Closed bonlime closed 6 months ago
Intentional choice. The model is trained with linear scheduler.
Here's an intuitive explanation: Generally say, we need to use a more noisy scheduler for images with larger resolution, see paper. Videos can be perceived as temporal stacks of images, so you can think its resolution is large. Linear scheduler is more noisy than scaled linear. Therefore I train the model with linear.
Hope this clarifies any confusion.
The explanation makes sense, but just from the personal experience using "linear" results in very over-saturated images, and therefor you have a hack with applying lora with 0.8 weight. If instead you switch to "scaled_linear" the images are less saturated buy also tend to have more details, and in combination with higher CFG result in much better videos overall
Not really sure about that. Did you do any experiments on that? I think after training, the model will adapt to be good as long as the scheduler belonging to a reasonable interval.
If you use the real image/video to supervise it, it should be able to reflect the property of your training data no matter what your scheduler is.
That is different from simply changing "scale linear" to "linear" without any finetuing.

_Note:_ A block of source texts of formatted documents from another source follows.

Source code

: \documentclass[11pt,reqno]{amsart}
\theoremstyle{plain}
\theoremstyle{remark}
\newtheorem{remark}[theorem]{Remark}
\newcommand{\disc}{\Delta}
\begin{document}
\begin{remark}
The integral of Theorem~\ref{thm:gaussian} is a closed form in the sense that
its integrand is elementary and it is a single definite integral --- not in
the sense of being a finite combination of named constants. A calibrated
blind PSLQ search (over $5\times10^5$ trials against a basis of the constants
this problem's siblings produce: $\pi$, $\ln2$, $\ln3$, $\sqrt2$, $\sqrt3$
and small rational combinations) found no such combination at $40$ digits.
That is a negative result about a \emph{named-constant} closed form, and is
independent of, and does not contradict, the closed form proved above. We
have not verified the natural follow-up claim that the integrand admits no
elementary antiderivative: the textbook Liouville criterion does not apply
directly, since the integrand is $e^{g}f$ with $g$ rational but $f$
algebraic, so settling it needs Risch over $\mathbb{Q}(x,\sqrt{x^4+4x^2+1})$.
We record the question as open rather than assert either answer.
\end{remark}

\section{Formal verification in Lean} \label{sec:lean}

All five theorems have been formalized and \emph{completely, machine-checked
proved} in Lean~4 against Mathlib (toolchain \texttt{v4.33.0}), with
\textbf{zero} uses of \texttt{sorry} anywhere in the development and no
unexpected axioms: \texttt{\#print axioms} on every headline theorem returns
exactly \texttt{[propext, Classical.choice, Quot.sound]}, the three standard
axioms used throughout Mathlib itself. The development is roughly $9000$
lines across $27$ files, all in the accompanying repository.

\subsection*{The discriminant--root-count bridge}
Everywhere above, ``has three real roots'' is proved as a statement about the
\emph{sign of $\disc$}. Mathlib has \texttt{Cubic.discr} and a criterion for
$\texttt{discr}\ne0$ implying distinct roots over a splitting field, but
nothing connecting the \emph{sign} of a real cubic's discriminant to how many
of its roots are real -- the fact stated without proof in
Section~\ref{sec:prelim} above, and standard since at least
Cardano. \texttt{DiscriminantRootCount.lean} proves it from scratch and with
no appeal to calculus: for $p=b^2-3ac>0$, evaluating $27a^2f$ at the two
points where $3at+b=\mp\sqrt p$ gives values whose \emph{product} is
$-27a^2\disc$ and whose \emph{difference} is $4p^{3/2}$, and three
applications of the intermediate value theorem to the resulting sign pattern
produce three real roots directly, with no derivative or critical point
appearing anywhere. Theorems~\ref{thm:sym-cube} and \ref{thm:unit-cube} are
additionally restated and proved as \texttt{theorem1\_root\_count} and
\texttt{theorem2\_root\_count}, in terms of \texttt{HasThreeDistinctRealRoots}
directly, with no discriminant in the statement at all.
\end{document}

I think the reason why it still works better with "scaled_linear" is due to the fact the the base SD1.5 used that schedule and your fine-tuning still can't change the model enough to adapt to "linear" schedule. You can just try and experiment with it a little bit yourself, to be the difference is very clear (using sd1.5 + T2V)
Any examples?
Here in an example inference config you use "linear" for inference, while the SD1.5 uses "scaled_linear", it seems to make quality much worse. Is this an intentional choice or an error?